The history of the countries of the former Yugoslavia is a fascinating case study into so many areas of inquiry that we should have a far greater understanding and knowledge of the area than all but the most specialised scholars do.
Studying the Balkans tells us about modern warfare; statecraft; ethnic, racial and religious tensions and hatred; the rights of minorities; the rights of majorities; the nature of democracy; the arbitrariness of borders; post-communist conflict; Eastern and Western spheres of influence; the effectiveness of the United Nations, Europe and the international community in stopping genocide; international law; self-determination; liberal Western interventionism and the absurdity of nationalism. All this, and so much more, can be evidenced in the Balkans and just since 1991.
And yet, the averagely intelligent WATM reader will, like the WATM duo ourselves, be painfully ignorant of the causes and course of conflict in that region.
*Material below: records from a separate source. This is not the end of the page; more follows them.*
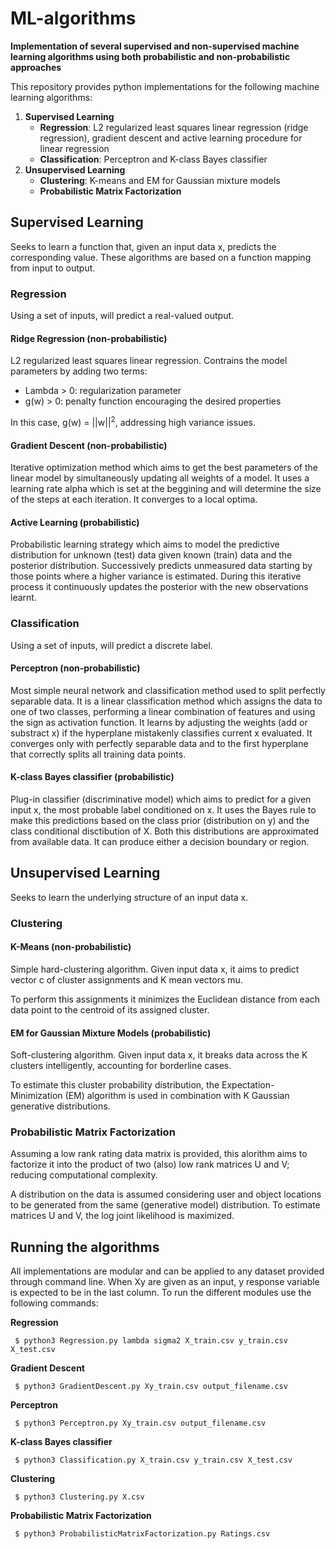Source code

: # ML-algorithms
<b>Implementation of several supervised and non-supervised machine learning algorithms using both probabilistic and non-probabilistic approaches</b>

This repository provides python implementations for the following machine learning algorithms:

1. <b>Supervised Learning</b>
      - <b>Regression</b>: L2 regularized least squares linear regression (ridge regression), gradient descent and active learning procedure for linear regression
      - <b>Classification</b>: Perceptron and K-class Bayes classifier
2. <b>Unsupervised Learning</b>
      - <b>Clustering</b>: K-means and EM for Gaussian mixture models
      - <b>Probabilistic Matrix Factorization</b>

## Supervised Learning

Seeks to learn a function that, given an input data x, predicts the corresponding value. These algorithms are based on a function mapping from input to output.

### Regression

Using a set of inputs, will predict a real-valued output.

#### Ridge Regression (non-probabilistic)

L2 regularized least squares linear regression. Contrains the model parameters by adding two terms:

- Lambda > 0: regularization parameter
- g(w) > 0: penalty function encouraging the desired properties

In this case, g(w) = ||w||<sup>2</sup>, addressing high variance issues.

#### Gradient Descent (non-probabilistic)

Iterative optimization method which aims to get the best parameters of the linear model by simultaneously updating all weights of a model. It uses a learning rate alpha which is set at the beggining and will determine the size of the steps at each iteration. It converges to a local optima.

#### Active Learning (probabilistic)

Probabilistic learning strategy which aims to model the predictive distribution for unknown (test) data given known (train) data and the posterior distribution. Successively predicts unmeasured data starting by those points where a higher variance is estimated. During this iterative process it continuously updates the posterior with the new observations learnt. 

### Classification

Using a set of inputs, will predict a discrete label.

#### Perceptron (non-probabilistic)

Most simple neural network and classification method used to split perfectly separable data. It is a linear classification method which assigns the data to one of two classes, performing a linear combination of features and using the sign as activation function. It learns by adjusting the weights (add or substract x) if the hyperplane mistakenly classifies current x evaluated. It converges only with perfectly separable data and to the first hyperplane that correctly splits all training data points.

#### K-class Bayes classifier (probabilistic)

Plug-in classifier (discriminative model) which aims to predict for a given input x, the most probable label conditioned on x. It uses the Bayes rule to make this predictions based on the class prior (distribution on y) and the class conditional disctibution of X. Both this distributions are approximated from available data. It can produce either a decision boundary or region.

## Unsupervised Learning

Seeks to learn the underlying structure of an input data x.

### Clustering

#### K-Means (non-probabilistic)

Simple hard-clustering algorithm. Given input data x, it aims to predict vector c of cluster assignments and K mean vectors mu. 

To perform this assignments it minimizes the Euclidean distance from each data point to the centroid of its assigned cluster.

#### EM for Gaussian Mixture Models (probabilistic)

Soft-clustering algorithm. Given input data x, it breaks data across the K clusters intelligently, accounting for borderline cases.

To estimate this cluster probability distribution, the Expectation-Minimization (EM) algorithm is used in combination with K Gaussian generative distributions.

### Probabilistic Matrix Factorization

Assuming a low rank rating data matrix is provided, this alorithm aims to factorize it into the product of two (also) low rank matrices U and V; reducing computational complexity. 

A distribution on the data is assumed considering user and object locations to be generated from the same (generative model) distribution. To estimate matrices U and V, the log joint likelihood is maximized.

## Running the algorithms

All implementations are modular and can be applied to any dataset provided through command line. When Xy are given as an input, y response variable is expected to be in the last column. To run the different modules use the following commands:

<b>Regression</b>

<code> $ python3 Regression.py lambda sigma2 X_train.csv y_train.csv X_test.csv </code>

<b>Gradient Descent</b>

<code> $ python3 GradientDescent.py Xy_train.csv output_filename.csv </code>

<b>Perceptron</b>

<code> $ python3 Perceptron.py Xy_train.csv output_filename.csv </code>

<b>K-class Bayes classifier</b>

<code> $ python3 Classification.py X_train.csv y_train.csv X_test.csv </code>

<b>Clustering</b>

<code> $ python3 Clustering.py X.csv </code>

<b>Probabilistic Matrix Factorization</b>

<code> $ python3 ProbabilisticMatrixFactorization.py Ratings.csv </code>
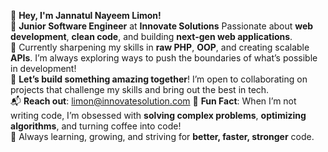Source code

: 👋 **Hey, I'm Jannatul Nayeem Limon!**  
💼 **Junior Software Engineer** at **Innovate Solutions** 
      Passionate about **web development**, **clean code**, and building **next-gen web applications**.  
🔧 Currently sharpening my skills in **raw PHP**, **OOP**, and creating scalable **APIs**.
    I’m always exploring ways to push the boundaries of what’s possible in development!  
🌟 **Let’s build something amazing together**! I’m open to collaborating on projects that challenge my skills and bring out the best in tech.  
📬 **Reach out**: limon@innovatesolution.com 
🎯 **Fun Fact**: When I’m not writing code, I’m obsessed with **solving complex problems**, **optimizing algorithms**, and turning coffee into code!  
🚀 Always learning, growing, and striving for **better, faster, stronger** code.

<!---
Limon337/Limon337 is a ✨ special ✨ repository because its `README.md` (this file) appears on your GitHub profile.
You can click the Preview link to take a look at your changes.
--->
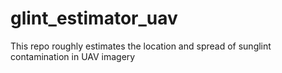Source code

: # glint_estimator_uav
This repo roughly estimates the location and spread of sunglint contamination in UAV imagery
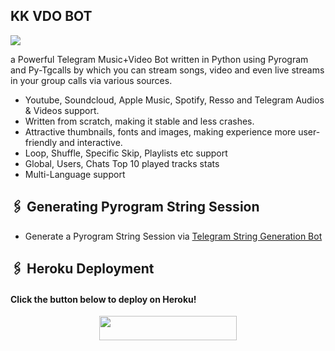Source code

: ## KK VDO BOT

<p><img src="https://telegra.ph/file/c3a41770606345dcd1321.jpg" align="center"></p>


a Powerful Telegram Music+Video Bot written in Python using Pyrogram and Py-Tgcalls by which you can stream songs, video and even live streams in your group calls via various sources.

* Youtube, Soundcloud, Apple Music, Spotify, Resso and Telegram Audios & Videos support.
* Written from scratch, making it stable and less crashes.
* Attractive thumbnails, fonts and images,  making experience more user-friendly and interactive.
* Loop, Shuffle, Specific Skip, Playlists etc support
* Global, Users, Chats Top 10 played tracks stats
* Multi-Language support


## 🖇 Generating Pyrogram String Session

- Generate a Pyrogram String Session via [Telegram String Generation Bot](https://t.me/YukkiStringBot)
    
    
## 🖇 Heroku Deployment
    
<h4>Click the button below to deploy on Heroku!</h4>    
<p align="center"><a href="https://heroku.com/deploy?template=https://github.com/sakhaavvaavaj93/kkvideobot"> <img src="https://img.shields.io/badge/Deploy%20To%20Heroku-black?style=for-the-badge&logo=heroku" width="220" height="38.45"/></a></p>


 
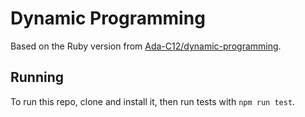 # Dynamic Programming
Based on the Ruby version from [Ada-C12/dynamic-programming](https://github.com/Ada-C12/dynamic-programming).

## Running 
To run this repo, clone and install it, then run tests with `npm run test`.
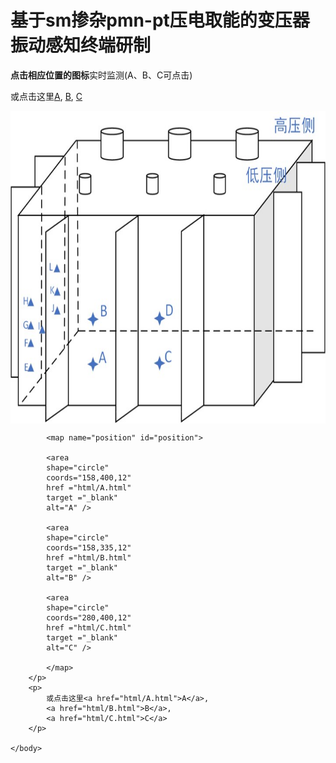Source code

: <!DOCTYPE html>
<html>
	<head>
		<meta charset="utf-8" />
		<title>实时监测</title>
	</head>
	<body>
		<h1>基于sm掺杂pmn-pt压电取能的变压器振动感知终端研制</h1>		
		<p><b>点击相应位置的图标</b>实时监测(A、B、C可点击)</p>
		<p>
			或点击这里<a href="html/A.html">A</a>,
			<a href="html/B.html">B</a>,
			<a href="html/C.html">C</a>
		</p>
		<p>			
			<img
			src="./img/pic1.jpg"
			width="600" height="500"
			align="middle"
			border="0" usemap="#position"
			alt="摆放位置" />
			
			<map name="position" id="position">
			
			<area
			shape="circle"
			coords="158,400,12"
			href ="html/A.html"
			target ="_blank"
			alt="A" />
			
			<area
			shape="circle"
			coords="158,335,12"
			href ="html/B.html"
			target ="_blank"
			alt="B" />
			
			<area
			shape="circle"
			coords="280,400,12"
			href ="html/C.html"
			target ="_blank"
			alt="C" />
			
			</map>
		</p>
		<p>
			或点击这里<a href="html/A.html">A</a>,
			<a href="html/B.html">B</a>,
			<a href="html/C.html">C</a>
		</p>
		
	</body>
</html>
The topic is, of course, too gigantic to say anything intelligent at all in one blog post but more on this issue, like m'colleague's second post on moral relativism, will be coming soon.
One particular oddity of the situation in that region remains the naming of the Republic of Macedonia (sic). In respect of this naming 'dispute' Greece has acted like a petulant child. The Hellenic Republic objects to the term 'Republic of Macedonia' because it apparently implies territorial ambitions. What rot! Therefore, thanks to the Greeks, in international diplomacy the country is invariably referred to as, wait for it, 'The Former Yugoslav Republic of Macedonia'.
This issue has been escalated to the highest levels of international diplomacy, without, so far, any firm result.
The Balkans have enough problems of their own making without these being compounded by a supposedly respectable Western, European Union democracy acting up. Greece should be a stabilising actor in a region with far to few hitherto stable neighbours.
In the coming weeks and months we hope to provide more posts on the Balkans because, we believe, that they are fascinating and important, especially for those of us with an internationalist outlook.
In the meantime, given the festive season, it seems appropriate to thank our handful of readers for sticking with us. To be honest, we could probably ring all of you personally to do so, but it would seem somewhat not in the spirit of blogging to do so. To all and sundry, then, WATM wishes you a very merry Christmas-time. We'll catch you in the New Year!